# [What is expected]
Without the pictures, output the records below exactly as they are.

Document images with source code:

::::

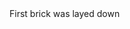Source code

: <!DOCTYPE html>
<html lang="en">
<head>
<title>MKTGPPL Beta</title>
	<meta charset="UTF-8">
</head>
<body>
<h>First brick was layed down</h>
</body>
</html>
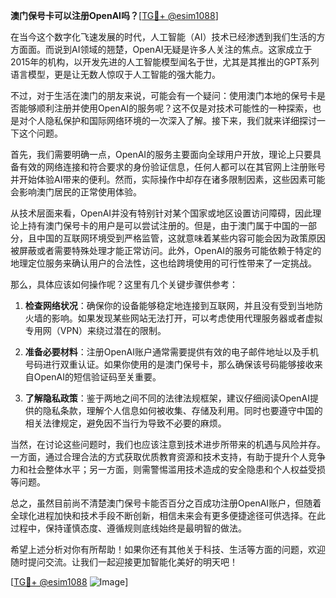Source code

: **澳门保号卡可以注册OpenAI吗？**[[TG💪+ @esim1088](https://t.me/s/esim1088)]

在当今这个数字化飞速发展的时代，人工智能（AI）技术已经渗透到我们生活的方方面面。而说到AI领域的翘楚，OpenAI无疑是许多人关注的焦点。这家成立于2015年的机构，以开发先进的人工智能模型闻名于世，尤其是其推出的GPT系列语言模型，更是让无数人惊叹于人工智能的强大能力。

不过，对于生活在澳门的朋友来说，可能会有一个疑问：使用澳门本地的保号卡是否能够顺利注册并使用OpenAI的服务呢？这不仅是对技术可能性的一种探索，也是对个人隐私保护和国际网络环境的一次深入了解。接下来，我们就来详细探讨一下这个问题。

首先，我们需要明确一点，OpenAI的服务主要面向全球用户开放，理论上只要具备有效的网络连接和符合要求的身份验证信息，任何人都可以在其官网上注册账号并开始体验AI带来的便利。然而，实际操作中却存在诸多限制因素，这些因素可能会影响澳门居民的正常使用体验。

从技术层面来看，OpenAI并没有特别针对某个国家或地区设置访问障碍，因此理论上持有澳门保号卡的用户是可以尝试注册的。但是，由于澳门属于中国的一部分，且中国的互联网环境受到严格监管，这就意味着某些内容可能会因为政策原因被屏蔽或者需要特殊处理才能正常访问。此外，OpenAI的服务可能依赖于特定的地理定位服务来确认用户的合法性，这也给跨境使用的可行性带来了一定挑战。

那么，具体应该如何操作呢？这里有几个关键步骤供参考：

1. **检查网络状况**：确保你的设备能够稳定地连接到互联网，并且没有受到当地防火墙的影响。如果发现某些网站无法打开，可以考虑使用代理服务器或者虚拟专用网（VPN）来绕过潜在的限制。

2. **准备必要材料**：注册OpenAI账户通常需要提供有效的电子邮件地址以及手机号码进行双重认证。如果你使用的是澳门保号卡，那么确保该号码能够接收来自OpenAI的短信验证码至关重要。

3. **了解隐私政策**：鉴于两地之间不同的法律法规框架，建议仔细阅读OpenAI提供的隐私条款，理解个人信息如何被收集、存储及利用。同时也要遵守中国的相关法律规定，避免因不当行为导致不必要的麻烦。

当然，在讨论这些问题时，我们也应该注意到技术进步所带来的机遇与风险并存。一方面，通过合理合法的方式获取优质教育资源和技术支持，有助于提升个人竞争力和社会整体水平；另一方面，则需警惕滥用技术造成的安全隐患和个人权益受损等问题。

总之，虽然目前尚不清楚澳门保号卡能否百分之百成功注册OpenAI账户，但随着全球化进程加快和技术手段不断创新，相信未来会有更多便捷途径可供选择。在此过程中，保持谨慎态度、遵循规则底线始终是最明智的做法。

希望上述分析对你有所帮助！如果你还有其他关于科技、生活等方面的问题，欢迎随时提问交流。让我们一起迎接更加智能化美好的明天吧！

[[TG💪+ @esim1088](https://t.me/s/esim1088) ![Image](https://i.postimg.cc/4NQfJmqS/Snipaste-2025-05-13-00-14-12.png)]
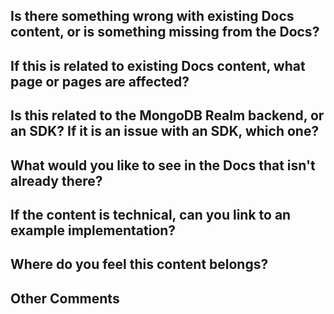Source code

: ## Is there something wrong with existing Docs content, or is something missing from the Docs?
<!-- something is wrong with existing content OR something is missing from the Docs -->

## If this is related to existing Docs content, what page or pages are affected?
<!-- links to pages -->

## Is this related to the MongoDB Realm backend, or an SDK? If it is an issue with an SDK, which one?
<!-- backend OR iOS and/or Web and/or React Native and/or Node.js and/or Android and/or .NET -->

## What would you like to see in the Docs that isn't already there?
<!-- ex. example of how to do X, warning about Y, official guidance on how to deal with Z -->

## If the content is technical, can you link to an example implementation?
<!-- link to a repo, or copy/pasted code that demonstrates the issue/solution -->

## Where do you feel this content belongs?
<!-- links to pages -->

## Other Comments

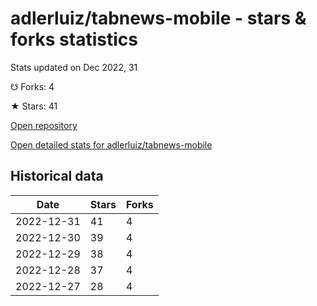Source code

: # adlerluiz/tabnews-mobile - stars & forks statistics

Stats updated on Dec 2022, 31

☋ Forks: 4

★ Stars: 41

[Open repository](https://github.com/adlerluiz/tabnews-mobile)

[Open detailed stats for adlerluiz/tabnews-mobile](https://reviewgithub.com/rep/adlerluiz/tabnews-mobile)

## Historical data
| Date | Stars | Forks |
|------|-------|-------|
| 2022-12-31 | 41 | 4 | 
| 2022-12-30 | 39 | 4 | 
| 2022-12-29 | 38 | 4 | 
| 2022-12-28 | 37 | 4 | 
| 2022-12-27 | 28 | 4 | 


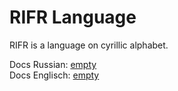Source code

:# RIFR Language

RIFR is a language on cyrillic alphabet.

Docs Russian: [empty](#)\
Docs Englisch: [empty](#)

::::

# [Response box]
Source code

: <!DOCTYPE html>
<html lang="en">
<head>
<title>MKTGPPL Beta</title>
	<meta charset="UTF-8">
</head>
<body>
<h>First brick was layed down</h>
</body>
</html>
Source code

: **澳门保号卡可以注册OpenAI吗？**[[TG💪+ @esim1088](https://t.me/s/esim1088)]

在当今这个数字化飞速发展的时代，人工智能（AI）技术已经渗透到我们生活的方方面面。而说到AI领域的翘楚，OpenAI无疑是许多人关注的焦点。这家成立于2015年的机构，以开发先进的人工智能模型闻名于世，尤其是其推出的GPT系列语言模型，更是让无数人惊叹于人工智能的强大能力。

不过，对于生活在澳门的朋友来说，可能会有一个疑问：使用澳门本地的保号卡是否能够顺利注册并使用OpenAI的服务呢？这不仅是对技术可能性的一种探索，也是对个人隐私保护和国际网络环境的一次深入了解。接下来，我们就来详细探讨一下这个问题。

首先，我们需要明确一点，OpenAI的服务主要面向全球用户开放，理论上只要具备有效的网络连接和符合要求的身份验证信息，任何人都可以在其官网上注册账号并开始体验AI带来的便利。然而，实际操作中却存在诸多限制因素，这些因素可能会影响澳门居民的正常使用体验。

从技术层面来看，OpenAI并没有特别针对某个国家或地区设置访问障碍，因此理论上持有澳门保号卡的用户是可以尝试注册的。但是，由于澳门属于中国的一部分，且中国的互联网环境受到严格监管，这就意味着某些内容可能会因为政策原因被屏蔽或者需要特殊处理才能正常访问。此外，OpenAI的服务可能依赖于特定的地理定位服务来确认用户的合法性，这也给跨境使用的可行性带来了一定挑战。

那么，具体应该如何操作呢？这里有几个关键步骤供参考：

1. **检查网络状况**：确保你的设备能够稳定地连接到互联网，并且没有受到当地防火墙的影响。如果发现某些网站无法打开，可以考虑使用代理服务器或者虚拟专用网（VPN）来绕过潜在的限制。

2. **准备必要材料**：注册OpenAI账户通常需要提供有效的电子邮件地址以及手机号码进行双重认证。如果你使用的是澳门保号卡，那么确保该号码能够接收来自OpenAI的短信验证码至关重要。

3. **了解隐私政策**：鉴于两地之间不同的法律法规框架，建议仔细阅读OpenAI提供的隐私条款，理解个人信息如何被收集、存储及利用。同时也要遵守中国的相关法律规定，避免因不当行为导致不必要的麻烦。

当然，在讨论这些问题时，我们也应该注意到技术进步所带来的机遇与风险并存。一方面，通过合理合法的方式获取优质教育资源和技术支持，有助于提升个人竞争力和社会整体水平；另一方面，则需警惕滥用技术造成的安全隐患和个人权益受损等问题。

总之，虽然目前尚不清楚澳门保号卡能否百分之百成功注册OpenAI账户，但随着全球化进程加快和技术手段不断创新，相信未来会有更多便捷途径可供选择。在此过程中，保持谨慎态度、遵循规则底线始终是最明智的做法。

希望上述分析对你有所帮助！如果你还有其他关于科技、生活等方面的问题，欢迎随时提问交流。让我们一起迎接更加智能化美好的明天吧！

[[TG💪+ @esim1088](https://t.me/s/esim1088) ![Image](https://i.postimg.cc/4NQfJmqS/Snipaste-2025-05-13-00-14-12.png)]
Source code

: ## Is there something wrong with existing Docs content, or is something missing from the Docs?
<!-- something is wrong with existing content OR something is missing from the Docs -->

## If this is related to existing Docs content, what page or pages are affected?
<!-- links to pages -->

## Is this related to the MongoDB Realm backend, or an SDK? If it is an issue with an SDK, which one?
<!-- backend OR iOS and/or Web and/or React Native and/or Node.js and/or Android and/or .NET -->

## What would you like to see in the Docs that isn't already there?
<!-- ex. example of how to do X, warning about Y, official guidance on how to deal with Z -->

## If the content is technical, can you link to an example implementation?
<!-- link to a repo, or copy/pasted code that demonstrates the issue/solution -->

## Where do you feel this content belongs?
<!-- links to pages -->

## Other Comments

Source code

: # adlerluiz/tabnews-mobile - stars & forks statistics

Stats updated on Dec 2022, 31

☋ Forks: 4

★ Stars: 41

[Open repository](https://github.com/adlerluiz/tabnews-mobile)

[Open detailed stats for adlerluiz/tabnews-mobile](https://reviewgithub.com/rep/adlerluiz/tabnews-mobile)

## Historical data
| Date | Stars | Forks |
|------|-------|-------|
| 2022-12-31 | 41 | 4 | 
| 2022-12-30 | 39 | 4 | 
| 2022-12-29 | 38 | 4 | 
| 2022-12-28 | 37 | 4 | 
| 2022-12-27 | 28 | 4 | 


Source code

:# RIFR Language

RIFR is a language on cyrillic alphabet.

Docs Russian: [empty](#)\
Docs Englisch: [empty](#)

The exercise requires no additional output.